### WORK TO BE COMPLETED:
In the entries that follow, say how many lines contain the string "ntfs". Give no other words.

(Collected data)
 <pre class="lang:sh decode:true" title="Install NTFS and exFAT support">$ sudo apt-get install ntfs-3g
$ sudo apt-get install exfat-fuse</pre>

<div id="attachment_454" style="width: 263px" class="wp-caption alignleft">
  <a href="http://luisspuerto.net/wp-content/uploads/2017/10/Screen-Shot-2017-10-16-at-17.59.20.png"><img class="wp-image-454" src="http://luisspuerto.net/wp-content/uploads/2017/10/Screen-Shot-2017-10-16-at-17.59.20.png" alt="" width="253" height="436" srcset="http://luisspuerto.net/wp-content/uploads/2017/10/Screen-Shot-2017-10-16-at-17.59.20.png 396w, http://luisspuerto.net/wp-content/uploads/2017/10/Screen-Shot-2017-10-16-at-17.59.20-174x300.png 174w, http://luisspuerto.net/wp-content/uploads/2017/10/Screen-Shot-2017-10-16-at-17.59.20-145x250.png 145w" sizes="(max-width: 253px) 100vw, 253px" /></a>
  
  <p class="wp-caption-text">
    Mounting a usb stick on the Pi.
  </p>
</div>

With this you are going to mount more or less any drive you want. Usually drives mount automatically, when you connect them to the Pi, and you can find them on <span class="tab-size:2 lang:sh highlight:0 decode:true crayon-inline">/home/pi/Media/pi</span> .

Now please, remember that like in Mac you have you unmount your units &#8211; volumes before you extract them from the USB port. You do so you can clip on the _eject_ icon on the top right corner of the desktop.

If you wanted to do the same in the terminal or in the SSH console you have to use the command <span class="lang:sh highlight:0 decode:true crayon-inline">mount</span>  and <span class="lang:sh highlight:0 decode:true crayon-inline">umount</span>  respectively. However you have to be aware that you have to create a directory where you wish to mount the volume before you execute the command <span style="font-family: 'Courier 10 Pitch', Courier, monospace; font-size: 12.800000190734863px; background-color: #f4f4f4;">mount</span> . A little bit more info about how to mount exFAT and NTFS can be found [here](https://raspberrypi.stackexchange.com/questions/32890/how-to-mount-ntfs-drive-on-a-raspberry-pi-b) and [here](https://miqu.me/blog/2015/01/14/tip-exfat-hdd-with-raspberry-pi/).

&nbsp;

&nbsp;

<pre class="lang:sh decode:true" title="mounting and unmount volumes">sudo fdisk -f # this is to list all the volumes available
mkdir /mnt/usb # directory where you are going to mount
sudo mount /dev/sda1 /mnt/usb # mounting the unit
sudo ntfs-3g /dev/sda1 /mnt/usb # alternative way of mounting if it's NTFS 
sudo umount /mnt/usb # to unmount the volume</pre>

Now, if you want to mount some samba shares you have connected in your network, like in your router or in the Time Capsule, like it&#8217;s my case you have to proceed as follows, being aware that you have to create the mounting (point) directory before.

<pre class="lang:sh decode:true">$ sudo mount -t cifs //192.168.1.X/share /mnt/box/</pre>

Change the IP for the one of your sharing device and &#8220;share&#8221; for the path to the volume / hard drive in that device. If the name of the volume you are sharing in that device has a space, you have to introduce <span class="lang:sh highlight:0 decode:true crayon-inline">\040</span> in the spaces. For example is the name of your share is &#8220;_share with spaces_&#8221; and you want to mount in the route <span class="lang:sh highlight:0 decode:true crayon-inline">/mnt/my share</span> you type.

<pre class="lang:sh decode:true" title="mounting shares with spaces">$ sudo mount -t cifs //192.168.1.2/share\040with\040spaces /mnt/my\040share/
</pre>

### OUTPUT:
3